The power of consumer complaints data
The CICLE project (which stands for Co-operation for Improving Consumer Law Enforcement) aims to change this. Its main objective is to maximize the data captured by new and improved consumer complaints online dashboards. Complaints can be much more easily classified and mapped and there will be new capacity for a live tracking tool to generate alerts to authorities and detect trends relating to product types or companies.
The tracking tool can feed into the EU’s consumer law breaches mapping carried out by the Consumer Protection Cooperation Network to enhance European enforcement.
The type of common consumer problems identified might include complaints about devices breaking down too soon or being hard to fix, or about being a victim of a scam as they are classified by nature of problems. The dashboard also record the responsiveness of companies to complaints and the top 20 companies with most complaints. The ranking refers however to complaints to companies that have joined the Reclama Facile or Reclamar platform in a collaborative spirit. It is therefore not to be considered exhaustive of the complaints received on a daily basis via other channels and which also concern many other market players.
To close the circle, the online complaints dashboard will also provide access to alternative dispute resolution (ADR) schemes. Each time a complaint is filed and a breach occurs, consumers will be redirected (via an online ADR finder) to existing public dispute resolution systems.
Data for enforcement
The trend data will also provide incredibly valuable evidence for any resulting legal proceedings or company and market inquiries. Consumer organizations too can make use of the data to launch national class actions and to co-ordinated enforcement actions across different member states. This is something the new Collective Proceedings Directive hopes to encourage and something Euroconsumers has long been involved with – launching co-ordinated cross-border actions against VW for ‘dieselgate’ and Apple for built in obsolescence of devices.
Cross-border enforcement is recognised as a major challenge, particularly in the digital economy. CICLE’s ambition is to demonstrate that co-operation between consumer organizations (OCU in Spain and Altroconsumo in Italy) and respective enforcement authorities can be replicated elsewhere so that as many EU consumers as possible can benefit from equal enforcement measures and access to justice. Euroconsumers’ close links to BEUC means we are well placed to share learnings and encourage participation in co-ordinated actions.
The overall hope is that this will build the profile of consumer organizations’ role as effective watchdogs, increase the trust of consumers that companies will be held to account. It should encourage more people to feed in complaints about problems, knowing their voices will count.
Progress so far
So far, Altroconsumo and OCU have launched pilot online dashboards on their websites and created an internal automated alert system to detect any new alarming activity or breach.
The database shows alerts when companies have received a higher than average number of complaints, or are seeing a growth in complaints over the previous month.

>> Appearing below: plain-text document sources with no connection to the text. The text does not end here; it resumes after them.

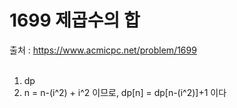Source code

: # 1699 제곱수의 합
출처 : https://www.acmicpc.net/problem/1699 <br><br>

1. dp <br>
2. n = n-(i^2) + i^2 이므로, dp[n] = dp[n-(i^2)]+1 이다
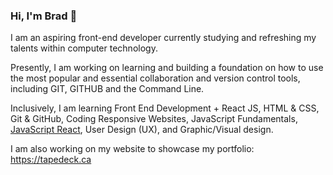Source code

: ### Hi, I'm Brad 👋

I am an aspiring front-end developer currently studying and refreshing my talents within computer technology.

Presently, I am working on learning and building a foundation on how to use the most popular and essential collaboration and version control tools, including GIT, GITHUB and the Command Line.

Inclusively, I am learning Front End Development + React JS, HTML & CSS, Git & GitHub, Coding Responsive Websites, JavaScript Fundamentals, [JavaScript React](https://reactjs.org/tutorial/tutorial.html "Tutorial"), User Design (UX), and Graphic/Visual design.

I am also working on my website to showcase my portfolio: https://tapedeck.ca

<!--
**bradzakk/bradzakk** is a ✨ _special_ ✨ repository because its `README.md` (this file) appears on your GitHub profile.

Here are some ideas to get you started:

- 🔭 I’m currently working on ...
- 🌱 I’m currently learning ...
- 👯 I’m looking to collaborate on ...
- 🤔 I’m looking for help with ...
- 💬 Ask me about ...
- 📫 How to reach me: ...
- 😄 Pronouns: ...
- ⚡ Fun fact: ...
-->
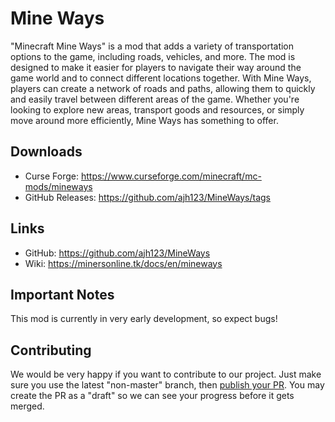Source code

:# Mine Ways

"Minecraft Mine Ways" is a mod that adds a variety of transportation options to the game, 
including roads, vehicles, and more. The mod is designed to make it easier for 
players to navigate their way around the game world and to connect different locations 
together. With Mine Ways, players can create a network of roads and paths, allowing them 
to quickly and easily travel between different areas of the game. Whether you're looking to 
explore new areas, transport goods and resources, or simply move around more efficiently, 
Mine Ways has something to offer.

## Downloads

* Curse Forge: https://www.curseforge.com/minecraft/mc-mods/mineways
* GitHub Releases: https://github.com/ajh123/MineWays/tags

## Links

* GitHub: https://github.com/ajh123/MineWays
* Wiki: https://minersonline.tk/docs/en/mineways

## Important Notes

This mod is currently in very early development, so expect bugs!

## Contributing

We would be very happy if you want to contribute to our project. Just make sure you use the latest "non-master" branch, then [publish your PR](https://github.com/ajh123/MineWays/pulls). You may create the PR as a "draft" so we can see your progress before it gets merged.
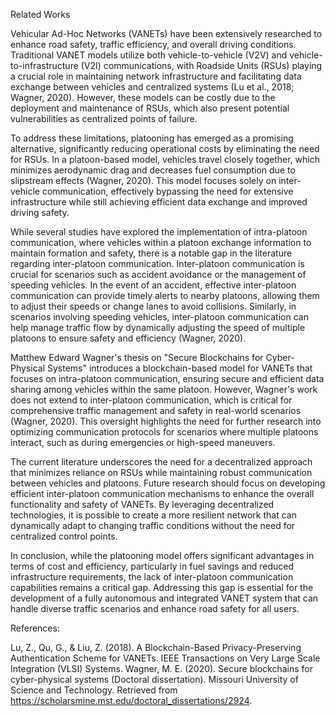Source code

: Related Works

Vehicular Ad-Hoc Networks (VANETs) have been extensively researched to enhance road safety, traffic efficiency, and overall driving conditions. Traditional VANET models utilize both vehicle-to-vehicle (V2V) and vehicle-to-infrastructure (V2I) communications, with Roadside Units (RSUs) playing a crucial role in maintaining network infrastructure and facilitating data exchange between vehicles and centralized systems (Lu et al., 2018; Wagner, 2020). However, these models can be costly due to the deployment and maintenance of RSUs, which also present potential vulnerabilities as centralized points of failure.

To address these limitations, platooning has emerged as a promising alternative, significantly reducing operational costs by eliminating the need for RSUs. In a platoon-based model, vehicles travel closely together, which minimizes aerodynamic drag and decreases fuel consumption due to slipstream effects (Wagner, 2020). This model focuses solely on inter-vehicle communication, effectively bypassing the need for extensive infrastructure while still achieving efficient data exchange and improved driving safety.

While several studies have explored the implementation of intra-platoon communication, where vehicles within a platoon exchange information to maintain formation and safety, there is a notable gap in the literature regarding inter-platoon communication. Inter-platoon communication is crucial for scenarios such as accident avoidance or the management of speeding vehicles. In the event of an accident, effective inter-platoon communication can provide timely alerts to nearby platoons, allowing them to adjust their speeds or change lanes to avoid collisions. Similarly, in scenarios involving speeding vehicles, inter-platoon communication can help manage traffic flow by dynamically adjusting the speed of multiple platoons to ensure safety and efficiency (Wagner, 2020).

Matthew Edward Wagner's thesis on "Secure Blockchains for Cyber-Physical Systems" introduces a blockchain-based model for VANETs that focuses on intra-platoon communication, ensuring secure and efficient data sharing among vehicles within the same platoon. However, Wagner's work does not extend to inter-platoon communication, which is critical for comprehensive traffic management and safety in real-world scenarios (Wagner, 2020). This oversight highlights the need for further research into optimizing communication protocols for scenarios where multiple platoons interact, such as during emergencies or high-speed maneuvers.

The current literature underscores the need for a decentralized approach that minimizes reliance on RSUs while maintaining robust communication between vehicles and platoons. Future research should focus on developing efficient inter-platoon communication mechanisms to enhance the overall functionality and safety of VANETs. By leveraging decentralized technologies, it is possible to create a more resilient network that can dynamically adapt to changing traffic conditions without the need for centralized control points.

In conclusion, while the platooning model offers significant advantages in terms of cost and efficiency, particularly in fuel savings and reduced infrastructure requirements, the lack of inter-platoon communication capabilities remains a critical gap. Addressing this gap is essential for the development of a fully autonomous and integrated VANET system that can handle diverse traffic scenarios and enhance road safety for all users.

References:

Lu, Z., Qu, G., & Liu, Z. (2018). A Blockchain-Based Privacy-Preserving Authentication Scheme for VANETs. IEEE Transactions on Very Large Scale Integration (VLSI) Systems.
Wagner, M. E. (2020). Secure blockchains for cyber-physical systems (Doctoral dissertation). Missouri University of Science and Technology. Retrieved from https://scholarsmine.mst.edu/doctoral_dissertations/2924.
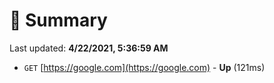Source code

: # 📖 Summary
Last updated: **4/22/2021, 5:36:59 AM**

- `GET` [https://google.com](https://google.com) - **Up** (121ms)
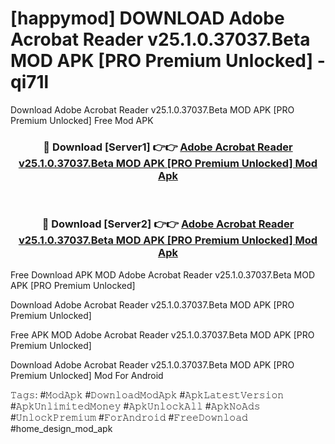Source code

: # [happymod] DOWNLOAD Adobe Acrobat Reader v25.1.0.37037.Beta MOD APK [PRO Premium Unlocked] - qi71l
Download Adobe Acrobat Reader v25.1.0.37037.Beta MOD APK [PRO Premium Unlocked] Free Mod APK

<div align="center">
<h3>🔴 Download [Server1] 👉👉 <a href="https://apk-comot.site?title=Adobe_Acrobat_Reader_v25.1.0.37037.Beta_MOD_APK_[PRO_Premium_Unlocked]">Adobe Acrobat Reader v25.1.0.37037.Beta MOD APK [PRO Premium Unlocked] Mod Apk</a></h3><br>

<h3>🔴 Download [Server2] 👉👉 <a href="https://apk-comot.site?title=Adobe_Acrobat_Reader_v25.1.0.37037.Beta_MOD_APK_[PRO_Premium_Unlocked]">Adobe Acrobat Reader v25.1.0.37037.Beta MOD APK [PRO Premium Unlocked] Mod Apk</a></h3>
</div>


Free Download APK MOD Adobe Acrobat Reader v25.1.0.37037.Beta MOD APK [PRO Premium Unlocked]

Download Adobe Acrobat Reader v25.1.0.37037.Beta MOD APK [PRO Premium Unlocked] 

Free APK MOD Adobe Acrobat Reader v25.1.0.37037.Beta MOD APK [PRO Premium Unlocked] 

Download Adobe Acrobat Reader v25.1.0.37037.Beta MOD APK [PRO Premium Unlocked] Mod For Android

𝚃𝚊𝚐𝚜: #𝙼𝚘𝚍𝙰𝚙𝚔 #𝙳𝚘𝚠𝚗𝚕𝚘𝚊𝚍𝙼𝚘𝚍𝙰𝚙𝚔 #𝙰𝚙𝚔𝙻𝚊𝚝𝚎𝚜𝚝𝚅𝚎𝚛𝚜𝚒𝚘𝚗 #𝙰𝚙𝚔𝚄𝚗𝚕𝚒𝚖𝚒𝚝𝚎𝚍𝙼𝚘𝚗𝚎𝚢 #𝙰𝚙𝚔𝚄𝚗𝚕𝚘𝚌𝚔𝙰𝚕𝚕 #𝙰𝚙𝚔𝙽𝚘𝙰𝚍𝚜 #𝚄𝚗𝚕𝚘𝚌𝚔𝙿𝚛𝚎𝚖𝚒𝚞𝚖 #𝙵𝚘𝚛𝙰𝚗𝚍𝚛𝚘𝚒𝚍 #𝙵𝚛𝚎𝚎𝙳𝚘𝚠𝚗𝚕𝚘𝚊𝚍 #home_design_mod_apk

It also shows which companies are not responding to complaints or how many are left unresolved. If a particular type of complaint is repeatedly made by different consumers this is also flagged. These alerts suggest ongoing and escalating issues with companies.
One challenge with cross-border enforcement is the variety of ways that infringements are recorded. The lack of shared classifications and sub-classifications for a common category such as ‘scam’ makes it difficult to match patterns of bad practice nationally or cross-border.
The back end structure of the dashboard has tackled this major challenge by establishing a framework of classifications covering different sectors and sub categories relevant to the sectors beneath. For example, in transportation, complaints could be logged under baggage loss or flight cancellation, and in energy they could be logged as supply disruption or problems with switching.
The data is currently showing that of the 20 most complained about companies in Spain and Italy, most are in the travel and leisure sectors. Flight and holiday comparison site eDreams was the subject of many complaints, and its ‘eDreams Prime’ subscription programme is being examined by Altroconsumo and OCU to see if it breaks consumer laws on Unfair Terms and Conditions and/or Unfair Commercial Practices.
Viagogo, the global online platform for sport and music tickets saw a huge jump in complaints between March and April 2022, suggesting problems with ticket refunds when an event is canceled or consumers withdraw from their purchases.
As usage of the tool grows we expect to see more detailed patterns of types of problems and how consumers are impacted. By alerting consumer protection authorities to these problems and company practices which breach consumer law, we expect to see a much swifter response to complaints which will put pressure on companies to raise their game.